丹波さん(まあこの方も007の出演などで世界的に有名な人だったと言えるが)の「私は死後の世界を見たっ!」に比べると、コンピューターの回路停止に例えたこの考え方にはリアリティがある。

コンピューターの回路停止といえば、2005年に僕は似た体験をしている。上大岡東2丁目の交差点(いつも上大岡異業種交流会でお世話になっているTIDAさんとは目と鼻の先)を「原付を押しながら」横断中に信号無視のBMWに轢かれた時のことだ。

事故に遭った前後のことは一切覚えていない。覚えているのは教室を出て、原付のホルダーからヘルメットを取り出した時点まで。車が衝突した瞬間に意識の回路は切断され、前後の記憶も消去されたままとなった。

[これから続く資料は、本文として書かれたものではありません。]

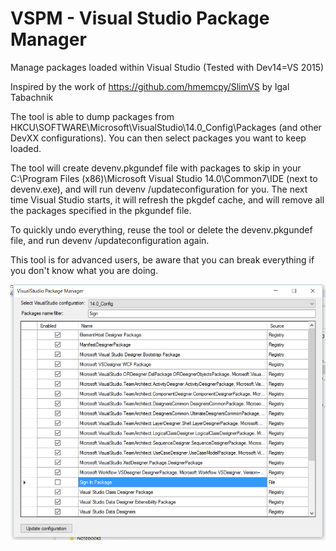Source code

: # VSPM - Visual Studio Package Manager
Manage packages loaded within Visual Studio (Tested with Dev14=VS 2015)

Inspired by the work of https://github.com/hmemcpy/SlimVS by Igal Tabachnik

The tool is able to dump packages from HKCU\SOFTWARE\Microsoft\VisualStudio\14.0_Config\Packages (and other DevXX configurations).
You can then select packages you want to keep loaded.

The tool will create devenv.pkgundef file with packages to skip in your C:\Program Files (x86)\Microsoft Visual Studio 14.0\Common7\IDE (next to devenv.exe), and will run devenv /updateconfiguration for you.
The next time Visual Studio starts, it will refresh the pkgdef cache, and will remove all the packages specified in the pkgundef file.

To quickly undo everything, reuse the tool or delete the devenv.pkgundef file, and run devenv /updateconfiguration again.

This tool is for advanced users, be aware that you can break everything if you don't know what you are doing. 

![alt VSPM](./screenshot.png)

気づいたら病院のベッドにいて、ベッドの横で家族が泣いていた。

意識を失っている間に「お花畑」を見た記憶もなければ、さまよった記憶もない、誰かに呼び戻された記憶もない。つまり、記憶を失っていたという「記憶」もない。もっと恐ろしいことに、これ以降の数ヶ月分の記憶が未だにかなり曖昧である。

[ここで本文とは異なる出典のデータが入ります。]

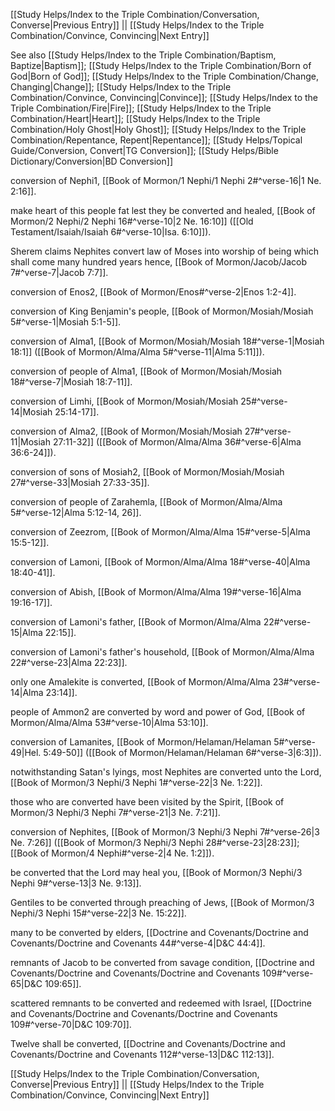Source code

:[[Study Helps/Index to the Triple Combination/Conversation, Converse|Previous Entry]]  ||  [[Study Helps/Index to the Triple Combination/Convince, Convincing|Next Entry]]

 See also [[Study Helps/Index to the Triple Combination/Baptism, Baptize|Baptism]]; [[Study Helps/Index to the Triple Combination/Born of God|Born of God]]; [[Study Helps/Index to the Triple Combination/Change, Changing|Change]]; [[Study Helps/Index to the Triple Combination/Convince, Convincing|Convince]]; [[Study Helps/Index to the Triple Combination/Fire|Fire]]; [[Study Helps/Index to the Triple Combination/Heart|Heart]]; [[Study Helps/Index to the Triple Combination/Holy Ghost|Holy Ghost]]; [[Study Helps/Index to the Triple Combination/Repentance, Repent|Repentance]]; [[Study Helps/Topical Guide/Conversion, Convert|TG Conversion]]; [[Study Helps/Bible Dictionary/Conversion|BD Conversion]]

 conversion of Nephi1, [[Book of Mormon/1 Nephi/1 Nephi 2#^verse-16|1 Ne. 2:16]].

 make heart of this people fat lest they be converted and healed, [[Book of Mormon/2 Nephi/2 Nephi 16#^verse-10|2 Ne. 16:10]] ([[Old Testament/Isaiah/Isaiah 6#^verse-10|Isa. 6:10]]).

 Sherem claims Nephites convert law of Moses into worship of being which shall come many hundred years hence, [[Book of Mormon/Jacob/Jacob 7#^verse-7|Jacob 7:7]].

 conversion of Enos2, [[Book of Mormon/Enos#^verse-2|Enos 1:2-4]].

 conversion of King Benjamin's people, [[Book of Mormon/Mosiah/Mosiah 5#^verse-1|Mosiah 5:1-5]].

 conversion of Alma1, [[Book of Mormon/Mosiah/Mosiah 18#^verse-1|Mosiah 18:1]] ([[Book of Mormon/Alma/Alma 5#^verse-11|Alma 5:11]]).

 conversion of people of Alma1, [[Book of Mormon/Mosiah/Mosiah 18#^verse-7|Mosiah 18:7-11]].

 conversion of Limhi, [[Book of Mormon/Mosiah/Mosiah 25#^verse-14|Mosiah 25:14-17]].

 conversion of Alma2, [[Book of Mormon/Mosiah/Mosiah 27#^verse-11|Mosiah 27:11-32]] ([[Book of Mormon/Alma/Alma 36#^verse-6|Alma 36:6-24]]).

 conversion of sons of Mosiah2, [[Book of Mormon/Mosiah/Mosiah 27#^verse-33|Mosiah 27:33-35]].

 conversion of people of Zarahemla, [[Book of Mormon/Alma/Alma 5#^verse-12|Alma 5:12-14, 26]].

 conversion of Zeezrom, [[Book of Mormon/Alma/Alma 15#^verse-5|Alma 15:5-12]].

 conversion of Lamoni, [[Book of Mormon/Alma/Alma 18#^verse-40|Alma 18:40-41]].

 conversion of Abish, [[Book of Mormon/Alma/Alma 19#^verse-16|Alma 19:16-17]].

 conversion of Lamoni's father, [[Book of Mormon/Alma/Alma 22#^verse-15|Alma 22:15]].

 conversion of Lamoni's father's household, [[Book of Mormon/Alma/Alma 22#^verse-23|Alma 22:23]].

 only one Amalekite is converted, [[Book of Mormon/Alma/Alma 23#^verse-14|Alma 23:14]].

 people of Ammon2 are converted by word and power of God, [[Book of Mormon/Alma/Alma 53#^verse-10|Alma 53:10]].

 conversion of Lamanites, [[Book of Mormon/Helaman/Helaman 5#^verse-49|Hel. 5:49-50]] ([[Book of Mormon/Helaman/Helaman 6#^verse-3|6:3]]).

 notwithstanding Satan's lyings, most Nephites are converted unto the Lord, [[Book of Mormon/3 Nephi/3 Nephi 1#^verse-22|3 Ne. 1:22]].

 those who are converted have been visited by the Spirit, [[Book of Mormon/3 Nephi/3 Nephi 7#^verse-21|3 Ne. 7:21]].

 conversion of Nephites, [[Book of Mormon/3 Nephi/3 Nephi 7#^verse-26|3 Ne. 7:26]] ([[Book of Mormon/3 Nephi/3 Nephi 28#^verse-23|28:23]]; [[Book of Mormon/4 Nephi#^verse-2|4 Ne. 1:2]]).

 be converted that the Lord may heal you, [[Book of Mormon/3 Nephi/3 Nephi 9#^verse-13|3 Ne. 9:13]].

 Gentiles to be converted through preaching of Jews, [[Book of Mormon/3 Nephi/3 Nephi 15#^verse-22|3 Ne. 15:22]].

 many to be converted by elders, [[Doctrine and Covenants/Doctrine and Covenants/Doctrine and Covenants 44#^verse-4|D&C 44:4]].

 remnants of Jacob to be converted from savage condition, [[Doctrine and Covenants/Doctrine and Covenants/Doctrine and Covenants 109#^verse-65|D&C 109:65]].

 scattered remnants to be converted and redeemed with Israel, [[Doctrine and Covenants/Doctrine and Covenants/Doctrine and Covenants 109#^verse-70|D&C 109:70]].

 Twelve shall be converted, [[Doctrine and Covenants/Doctrine and Covenants/Doctrine and Covenants 112#^verse-13|D&C 112:13]].

[[Study Helps/Index to the Triple Combination/Conversation, Converse|Previous Entry]]  ||  [[Study Helps/Index to the Triple Combination/Convince, Convincing|Next Entry]]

事故直後の自分の状態のたとえとして一番適当なのが「一度スイッチが切れて、また入った」という感覚だった。
意識が戻る体験ですらこうなのだから、スイッチが二度と戻らない死というものはどうなんだろう?
そして、決して継続的ではないけど、断続的に「死というのは完全な無の世界なんじゃないか」と思うようになった。

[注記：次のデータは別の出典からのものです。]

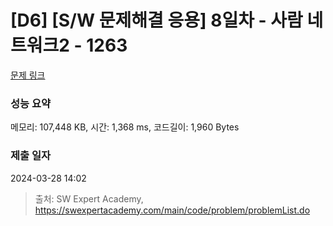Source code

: # [D6] [S/W 문제해결 응용] 8일차 - 사람 네트워크2 - 1263 

[문제 링크](https://swexpertacademy.com/main/code/problem/problemDetail.do?contestProbId=AV18P2B6Iu8CFAZN) 

### 성능 요약

메모리: 107,448 KB, 시간: 1,368 ms, 코드길이: 1,960 Bytes

### 제출 일자

2024-03-28 14:02



> 출처: SW Expert Academy, https://swexpertacademy.com/main/code/problem/problemList.do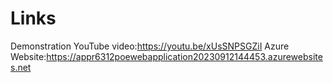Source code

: # Links 
Demonstration YouTube video:https://youtu.be/xUsSNPSGZiI
Azure Website:https://appr6312poewebapplication20230912144453.azurewebsites.net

なぜ「断続的」と書いたかといえば、その後になって2人の祖母や叔父などを亡くしているからだ。そうした葬式の席上では、故人が死後の世界においても平穏であることを心から祈っているし、「これで天国の祖母も喜んでくれるだろう」と考えている自分がいる。

こうした想いを、ホーキング博士のように「闇を恐れる人のおとぎ話」という考えで処理してしまうほどの勇気は自分にはない。なぜなら、たとえ死後の世界がないとしても….少なくとも故人は僕の心の世界にあり続けるからだ。僕が「死後の世界なんてないよ、法事なんて闇を恐れる人の行為さ」とばかりに、祖母たちの葬式にも出席しないなんていうことは、自分の心の中の祖母たちまでをも無にする行為だからだ。

さて、ここまで書いて久しぶりに当時の記事(たぶん事故の2日後)を読み返してみた。当時のアヤシゲな意識と記憶の中で、自分でも恐ろしいことを書いているのに気づいた。

翌日警察署へ行って確認したら、事故直後の僕は冷静に事情を説明していたようだ。

↑誰だ、コイツ?
何しろこんな一文を書いたことすら忘れていた。
あの時はスイッチが切れていた、とずっと思い込んでいたはずなのに、予備回路が動いていたようだ。
この冷静に事情を説明している「僕」という人間は、いったい誰なんだろう?
あるいはコイツが僕が死んだ後に「死後の世界」というのを体験するのかもしれない。

すいません、オチのない話で。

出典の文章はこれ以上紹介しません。